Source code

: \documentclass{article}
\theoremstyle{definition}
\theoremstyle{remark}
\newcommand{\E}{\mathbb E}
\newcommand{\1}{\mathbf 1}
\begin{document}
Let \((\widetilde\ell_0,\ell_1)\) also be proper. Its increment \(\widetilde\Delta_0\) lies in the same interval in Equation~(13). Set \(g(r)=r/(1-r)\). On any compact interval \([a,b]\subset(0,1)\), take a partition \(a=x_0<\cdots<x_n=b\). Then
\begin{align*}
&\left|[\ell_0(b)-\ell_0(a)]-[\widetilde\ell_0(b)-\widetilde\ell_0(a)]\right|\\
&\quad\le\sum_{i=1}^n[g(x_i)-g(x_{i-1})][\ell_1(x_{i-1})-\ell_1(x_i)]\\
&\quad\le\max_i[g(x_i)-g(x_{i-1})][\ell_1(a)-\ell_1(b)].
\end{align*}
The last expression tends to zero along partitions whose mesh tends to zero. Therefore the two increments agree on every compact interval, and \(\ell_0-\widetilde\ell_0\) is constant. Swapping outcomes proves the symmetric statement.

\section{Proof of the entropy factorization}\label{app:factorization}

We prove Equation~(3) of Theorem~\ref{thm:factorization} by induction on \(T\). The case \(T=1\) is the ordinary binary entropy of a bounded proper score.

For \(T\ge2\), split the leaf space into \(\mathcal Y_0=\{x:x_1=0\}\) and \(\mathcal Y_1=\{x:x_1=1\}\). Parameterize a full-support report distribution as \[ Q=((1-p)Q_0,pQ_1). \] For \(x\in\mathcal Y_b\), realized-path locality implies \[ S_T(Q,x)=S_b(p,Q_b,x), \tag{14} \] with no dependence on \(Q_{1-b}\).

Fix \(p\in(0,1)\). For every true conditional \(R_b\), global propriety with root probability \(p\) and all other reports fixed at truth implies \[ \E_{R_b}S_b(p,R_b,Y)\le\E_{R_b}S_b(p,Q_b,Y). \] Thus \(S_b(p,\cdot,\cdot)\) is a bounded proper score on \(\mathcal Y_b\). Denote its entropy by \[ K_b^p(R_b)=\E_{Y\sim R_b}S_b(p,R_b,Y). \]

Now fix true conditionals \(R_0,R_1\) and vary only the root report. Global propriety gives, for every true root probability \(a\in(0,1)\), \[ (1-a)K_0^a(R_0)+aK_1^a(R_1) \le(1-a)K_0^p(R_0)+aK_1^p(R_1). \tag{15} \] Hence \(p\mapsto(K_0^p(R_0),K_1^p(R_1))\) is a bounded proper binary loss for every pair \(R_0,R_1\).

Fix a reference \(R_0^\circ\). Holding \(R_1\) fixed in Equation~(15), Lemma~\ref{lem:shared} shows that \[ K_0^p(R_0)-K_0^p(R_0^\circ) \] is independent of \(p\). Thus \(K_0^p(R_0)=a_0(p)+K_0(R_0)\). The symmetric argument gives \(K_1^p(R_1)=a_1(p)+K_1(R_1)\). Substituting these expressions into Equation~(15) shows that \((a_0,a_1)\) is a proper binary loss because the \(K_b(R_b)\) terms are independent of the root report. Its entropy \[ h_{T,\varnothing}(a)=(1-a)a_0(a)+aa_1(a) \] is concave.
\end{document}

Task details: Without any change, reproduce the listing above in full.

Answer to the exercise:
Source code

: \documentclass{article}
\theoremstyle{definition}
\theoremstyle{remark}
\newcommand{\E}{\mathbb E}
\newcommand{\1}{\mathbf 1}
\begin{document}
Let \((\widetilde\ell_0,\ell_1)\) also be proper. Its increment \(\widetilde\Delta_0\) lies in the same interval in Equation~(13). Set \(g(r)=r/(1-r)\). On any compact interval \([a,b]\subset(0,1)\), take a partition \(a=x_0<\cdots<x_n=b\). Then
\begin{align*}
&\left|[\ell_0(b)-\ell_0(a)]-[\widetilde\ell_0(b)-\widetilde\ell_0(a)]\right|\\
&\quad\le\sum_{i=1}^n[g(x_i)-g(x_{i-1})][\ell_1(x_{i-1})-\ell_1(x_i)]\\
&\quad\le\max_i[g(x_i)-g(x_{i-1})][\ell_1(a)-\ell_1(b)].
\end{align*}
The last expression tends to zero along partitions whose mesh tends to zero. Therefore the two increments agree on every compact interval, and \(\ell_0-\widetilde\ell_0\) is constant. Swapping outcomes proves the symmetric statement.

\section{Proof of the entropy factorization}\label{app:factorization}

We prove Equation~(3) of Theorem~\ref{thm:factorization} by induction on \(T\). The case \(T=1\) is the ordinary binary entropy of a bounded proper score.

For \(T\ge2\), split the leaf space into \(\mathcal Y_0=\{x:x_1=0\}\) and \(\mathcal Y_1=\{x:x_1=1\}\). Parameterize a full-support report distribution as \[ Q=((1-p)Q_0,pQ_1). \] For \(x\in\mathcal Y_b\), realized-path locality implies \[ S_T(Q,x)=S_b(p,Q_b,x), \tag{14} \] with no dependence on \(Q_{1-b}\).

Fix \(p\in(0,1)\). For every true conditional \(R_b\), global propriety with root probability \(p\) and all other reports fixed at truth implies \[ \E_{R_b}S_b(p,R_b,Y)\le\E_{R_b}S_b(p,Q_b,Y). \] Thus \(S_b(p,\cdot,\cdot)\) is a bounded proper score on \(\mathcal Y_b\). Denote its entropy by \[ K_b^p(R_b)=\E_{Y\sim R_b}S_b(p,R_b,Y). \]

Now fix true conditionals \(R_0,R_1\) and vary only the root report. Global propriety gives, for every true root probability \(a\in(0,1)\), \[ (1-a)K_0^a(R_0)+aK_1^a(R_1) \le(1-a)K_0^p(R_0)+aK_1^p(R_1). \tag{15} \] Hence \(p\mapsto(K_0^p(R_0),K_1^p(R_1))\) is a bounded proper binary loss for every pair \(R_0,R_1\).

Fix a reference \(R_0^\circ\). Holding \(R_1\) fixed in Equation~(15), Lemma~\ref{lem:shared} shows that \[ K_0^p(R_0)-K_0^p(R_0^\circ) \] is independent of \(p\). Thus \(K_0^p(R_0)=a_0(p)+K_0(R_0)\). The symmetric argument gives \(K_1^p(R_1)=a_1(p)+K_1(R_1)\). Substituting these expressions into Equation~(15) shows that \((a_0,a_1)\) is a proper binary loss because the \(K_b(R_b)\) terms are independent of the root report. Its entropy \[ h_{T,\varnothing}(a)=(1-a)a_0(a)+aa_1(a) \] is concave.
\end{document}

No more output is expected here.